Per l' on. Enrico Borghi si tratta di "un gesto di significativo rilevo politico il fatto che a un mese esatto dal gravissimo terremoto il Parlamento sarà chiamato a votare misure concrete verso territori e comunità delle aree interne e montane".

15 settembre 2016 - È stata calendarizzata per l'Aula la legge sui piccoli Comuni, montagna e centri storici (prima firma on. Ermete Realacci, relatori onorevoli Antonio Misiani, Enrico Borghi e Tino Iannuzzi), che dopo l'avvenuta approvazione delle commissioni parlamentari congiunte V (Bilancio) e VIII (Ambiente, territorio e lavori pubblici) passa ora all'esame della Camera dei Deputati. Lo ha deciso la conferenza dei capigruppo di Montecitorio riunitasi ieri.

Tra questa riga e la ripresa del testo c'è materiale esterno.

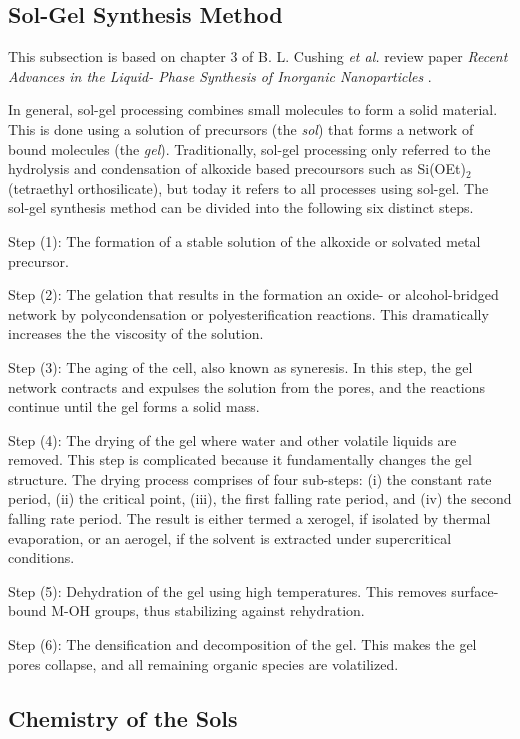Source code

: \subsection{Sol-Gel Synthesis Method}
\noindent This subsection is based on chapter 3 of B. L. Cushing \textit{et al.} review paper \textit{Recent Advances in the Liquid- Phase Synthesis of Inorganic Nanoparticles} \cite{solgel_review}.

In general, sol-gel processing combines small molecules to form a solid material.
This is done using a solution of precursors (the \textit{sol}) that forms a network of bound molecules (the \textit{gel}).
Traditionally, sol-gel processing only referred to the hydrolysis and condensation of alkoxide based precoursors such as Si(OEt)$_2$ (tetraethyl orthosilicate), but today it refers to all processes using sol-gel.
The sol-gel synthesis method can be divided into the following six distinct steps.

Step (1): The formation of a stable solution of the alkoxide or solvated metal precursor.

Step (2): The gelation that results in the formation  an oxide- or alcohol-bridged network by polycondensation or polyesterification reactions.
This dramatically increases the the viscosity of the solution.

Step (3):  The aging of the cell, also known as syneresis.
In this step, the gel network contracts and expulses the solution from the pores, and the reactions continue until the gel forms a solid mass.

Step (4): The drying of the gel where water and other volatile liquids are removed.
This step is complicated because it fundamentally changes the gel structure.
The drying process comprises of four sub-steps: (i) the constant rate period, (ii) the critical point, (iii), the first falling rate period, and (iv) the second falling rate period.
The result is either termed a xerogel, if isolated by thermal evaporation, or an aerogel, if the solvent is extracted under supercritical conditions.

Step (5): Dehydration of the gel using high temperatures.
This removes surface-bound M-OH groups, thus stabilizing against rehydration.

Step (6): The densification and decomposition of the gel.
This makes the gel pores collapse, and all remaining organic species are volatilized.

\subsection{Chemistry of the Sols}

La discussione generale avrà pertanto inizio lunedi 26 settembre, mentre il giorno successivo di passerà al voto degli emendamenti, degli articoli e del provvedimento che sarà probabilmente licenziato in prima lettura dal primo ramo del Parlamento entro la fine del mese di settembre.

"Siamo quasi in dirittura d'arrivo - osserva il relatore, on. Enrico Borghi - e mi pare che sia un gesto di significativo rilievo politico il fatto che a un mese esatto dal gravissimo terremoto del Centro Italia il Parlamento sarà chiamato a votare misure concrete nell'indirizzo di territori e comunità delle aree interne e montane, caratterizzate dalla presenza di numerosi piccoli comuni e di tantissimi centri storici di elevato pregio e qualità. Mi auguro che il percorso parlamentare sia caratterizzato dall'impegno di tutti i gruppi di contenere le proposte emendative, al fine di giungere rapidamente e al meglio al voto sul provvedimento che dovrà poi essere inviato al Senato".